Lauzen cited the example of when Blagojevich pressed on with the I-SaveRx program, which would have allowed pharmaceutical companies and governmental agencies to purchase prescription drugs for people at a lower cost from out of the country.

“Federal law clearly prohibited it, yet he went forward with it,” Lauzen said.

The I-SaveRx foreign prescription program, serving residents of Illinois and four other states, ceased functioning recently after its Canadian supplier withdrew from its agreement because of the lack of adequate promotion of the program by participating states.

The illegal creation of I-SaveRx was one of the impeachment charges against Blagojevich; federal law prohibits foreign drug imports, Lauzen said.

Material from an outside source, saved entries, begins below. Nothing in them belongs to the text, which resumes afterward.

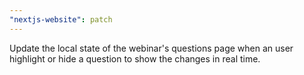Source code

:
 ```yaml
---
"nextjs-website": patch
---
```


Update the local state of the webinar's questions page when an user highlight or hide a question to show the changes in real time. 
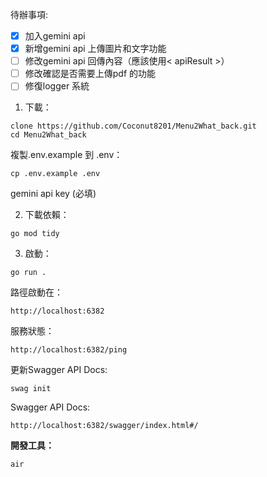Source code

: 待辦事項:
- [X] 加入gemini api
- [X] 新增gemini api 上傳圖片和文字功能
- [ ] 修改gemini api 回傳內容（應該使用< apiResult >）
- [ ] 修改確認是否需要上傳pdf 的功能
- [ ] 修復logger 系統

1. 下載：
```
clone https://github.com/Coconut8201/Menu2What_back.git
cd Menu2What_back
```
複製.env.example 到 .env：
```
cp .env.example .env
```
gemini api key (必填)


2. 下載依賴：
```
go mod tidy
```
3. 啟動：
```
go run .
```
路徑啟動在：
```
http://localhost:6382
```

服務狀態：
```
http://localhost:6382/ping
```

更新Swagger API Docs:
```
swag init
```

Swagger API Docs:
```
http://localhost:6382/swagger/index.html#/
```


**開發工具：**
```
air
```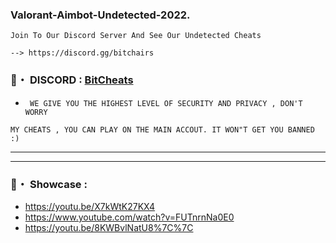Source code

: ### Valorant-Aimbot-Undetected-2022.

```sh-session
Join To Our Discord Server And See Our Undetected Cheats
```
```sh-session
--> https://discord.gg/bitchairs
```

### 📌・ DISCORD : [BitCheats](https://discord.gg/bitchairs)  

* ` WE GIVE YOU THE HIGHEST LEVEL OF SECURITY AND PRIVACY , DON'T WORRY`
 ```sh-session
MY CHEATS , YOU CAN PLAY ON THE MAIN ACCOUT. IT WON"T GET YOU BANNED :)
```        
***
***
### 📌・ Showcase :
*  https://youtu.be/X7kWtK27KX4
*  https://www.youtube.com/watch?v=FUTnrnNa0E0
*  https://youtu.be/8KWBvlNatU8%7C%7C 

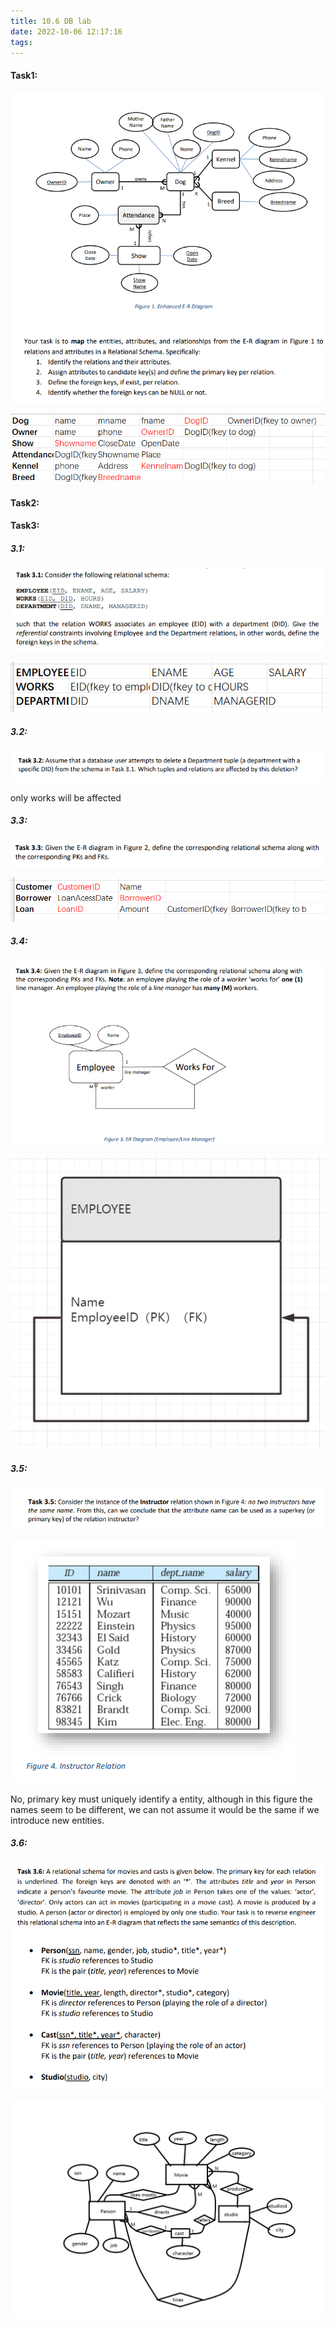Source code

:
 ```yaml
---
title: 10.6 DB lab
date: 2022-10-06 12:17:16
tags:
---
```


#### Task1:

![image-20221006121832305](10-6-DB-lab/image-20221006121832305.png)

![image-20221006123418182](10-6-DB-lab/image-20221006123418182.png)

#### Task2:

#### Task3:

##### 3.1:

![image-20221006121957944](10-6-DB-lab/image-20221006121957944.png)

![image-20221006123830526](10-6-DB-lab/image-20221006123830526.png)

##### 3.2:

![image-20221006123855872](10-6-DB-lab/image-20221006123855872.png)

only works will be affected

##### 3.3:

![image-20221006124120665](10-6-DB-lab/image-20221006124120665.png)

![image-20221006124352870](10-6-DB-lab/image-20221006124352870.png)

##### 3.4:

![image-20221006124417383](10-6-DB-lab/image-20221006124417383.png)

![image-20221006124716758](10-6-DB-lab/image-20221006124716758.png)

##### 3.5:

![image-20221006124800707](10-6-DB-lab/image-20221006124800707.png)

![image-20221006124810063](10-6-DB-lab/image-20221006124810063.png)

No, primary key must uniquely identify a entity, although in this figure the names seem to be different, we can not assume it would be the same if we introduce new entities.

##### 3.6:

![image-20221006141713808](10-6-DB-lab/image-20221006141713808.png)

![无标题1](10-6-DB-lab/无标题1.png)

The conviction by the Senate means that in the future, Blagojevich will be disqualified from holding any public office in Illinois, which Lauzen said was absolutely neccesary, under the circumstances.

“An impeachment conviction of the supreme executive power of the state has never occurred in Illinois. It is the most serious indictment and conviction that could happen politically,” Lauzen said. “There must be a long-term consequence.”

Lauzen said the night before the impeachment vote, he and his staff made approximately 34,000 phone calls to 25th District residents, hearing their opinions in conference calls with people numbering 3,600. Of those he called, four out of five were in favor of impeaching Blagojevich.

Lauzen said the most dramatic moment of the impeachment trial was when the tapes were played.
“To hear the governor shaking down a contractor, going through managing illegal funding, the atmosphere in the Senate chamber was hush, shock; it was profoundly sad,” Lauzen said.

U.S. Rep. Bill Foster (14th District) on Jan. 29 released a statement in response to the Illinois Senate’s vote to remove Blagojevich from office:

“After a dark period of time, it is a new day in Illinois. With Rod Blagojevich’s removal, the citizens of Illinois can start the healing process, and the government can return to tackling the serious problems that face our state,” Foster said.